The use of sensitive and reliable techniques for nanoparticle analysis lies at the heart of trustworthy data and scientific progress. When selecting an analytical technique for nanoparticle characterisation, considering the capabilities and limitations of each approach is an important step towards obtaining high-quality data.
Light scattering-based techniques such as dynamic light scattering (DLS) and nanoparticle tracking analysis (NTA) have been used widely across many fields of nanoparticle research, including extracellular vesicle research, environmental analysis, and nanomedicine. However, nanoparticle studies often require a far higher level of resolution than is provided by these traditional approaches. Tunable resistive pulse sensing (TRPS) has emerged as a high-resolution, single-particle technique, offering a way forward for more precise measurements of size, concentration, and zeta potential. If you’re unsure which technique is right for you, asking these three key questions can help point you in the right direction:
In some cases, your sample in question might be monodisperse – or very close to it. In other words, all particles might be uniform in size. In most real-world cases, however, nanoparticles of interest will be present in a range of dimensions. Nanoplastics, for instance, may fall within the size range of 1 nm to 1 µm, while extracellular vesicles (EVs) in a plasma sample may range from 30 nm to 150 nm. For the analysis of polydisperse samples, it is important to ensure your technique of choice can detect particles across a relevant size range.

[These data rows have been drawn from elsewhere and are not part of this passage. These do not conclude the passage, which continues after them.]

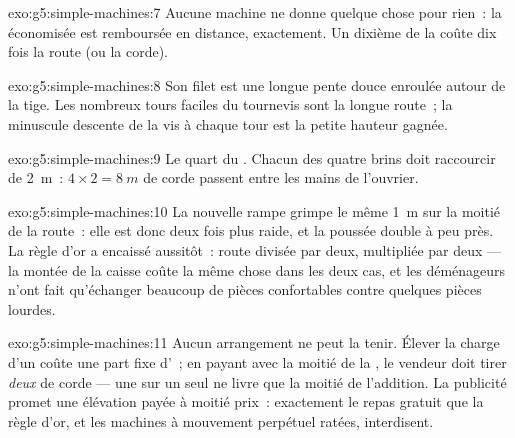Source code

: \begin{solution}{exo:g5:simple-machines:7}
Aucune machine ne donne quelque chose pour rien~: la  économisée
est remboursée en distance, exactement. Un dixième de la  coûte
dix fois la route (ou la corde).
\end{solution}

\begin{solution}{exo:g5:simple-machines:8}
Son filet est une longue pente douce enroulée autour de la tige. Les
nombreux tours faciles du tournevis sont la longue route~; la
minuscule descente de la vis à chaque tour est la petite hauteur
gagnée.
\end{solution}

\begin{solution}{exo:g5:simple-machines:9}
Le quart du . Chacun des quatre brins doit raccourcir de
\qty{2}{m}~: $4 \times 2 = \qty{8}{m}$ de corde passent entre les
mains de l'ouvrier.
\end{solution}

\begin{solution}{exo:g5:simple-machines:10}
La nouvelle rampe grimpe le même \qty{1}{m} sur la moitié de la
route~: elle est donc deux fois plus raide, et la poussée double à
peu près. La règle d'or a encaissé aussitôt~: route divisée par deux,
 multipliée par deux --- la montée de la caisse coûte la même
chose dans les deux cas, et les déménageurs n'ont fait qu'échanger
beaucoup de pièces confortables contre quelques pièces lourdes.
\end{solution}

\begin{solution}{exo:g5:simple-machines:11}
Aucun arrangement ne peut la tenir. Élever la charge d'un  coûte
une part fixe d'~; en payant avec la moitié de la , le
vendeur doit tirer \emph{deux}  de corde --- une  sur
un seul  ne livre que la moitié de l'addition. La publicité
promet une élévation payée à moitié prix~: exactement le repas gratuit
que la règle d'or, et les machines à mouvement perpétuel ratées,
interdisent.
\end{solution}
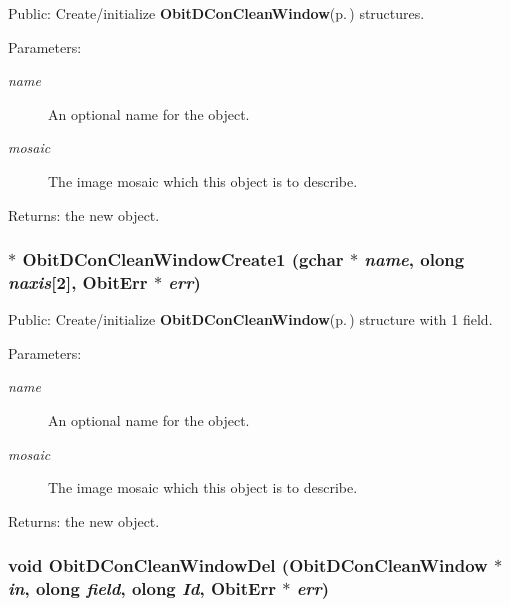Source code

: Public: Create/initialize {\bf Obit\-DCon\-Clean\-Window}{\rm (p.\,\pageref{structObitDConCleanWindow})} structures. 

\begin{Desc}
\item[Parameters:]
\begin{description}
\item[{\em name}]An optional name for the object. \item[{\em mosaic}]The image mosaic which this object is to describe. \end{description}
\end{Desc}
\begin{Desc}
\item[Returns:]the new object. \end{Desc}
\subsubsection{$\ast$ Obit\-DCon\-Clean\-Window\-Create1 (gchar $\ast$ {\em name}, {\bf olong} {\em naxis}[2], {\bf Obit\-Err} $\ast$ {\em err})}\label{ObitDConCleanWindow_8c_a16}


Public: Create/initialize {\bf Obit\-DCon\-Clean\-Window}{\rm (p.\,\pageref{structObitDConCleanWindow})} structure with 1 field. 

\begin{Desc}
\item[Parameters:]
\begin{description}
\item[{\em name}]An optional name for the object. \item[{\em mosaic}]The image mosaic which this object is to describe. \end{description}
\end{Desc}
\begin{Desc}
\item[Returns:]the new object. \end{Desc}
\subsubsection{\setlength{\rightskip}{0pt plus 5cm}void Obit\-DCon\-Clean\-Window\-Del ({\bf Obit\-DCon\-Clean\-Window} $\ast$ {\em in}, {\bf olong} {\em field}, {\bf olong} {\em Id}, {\bf Obit\-Err} $\ast$ {\em err})}\label{ObitDConCleanWindow_8c_a20}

To compare the ability of different techniques in nanoparticle size analysis, Vogel et al. (2021) applied multi-angle dynamic light scattering (MADLS), NTA, and TRPS to samples containing NIST‐traceable polystyrene particles (conjugated polymer nanoparticles, CPN) of four different sizes.
Figure 1: Concentration (particles/mL) vs particle diameter (nm), as measured by tunable resistive pulse sensing (TRPS, top), nanoparticle tracking analysis (NTA, middle) and multi-angle dynamic light scattering (MADLS, bottom). Adapted from Vogel et al. (2021).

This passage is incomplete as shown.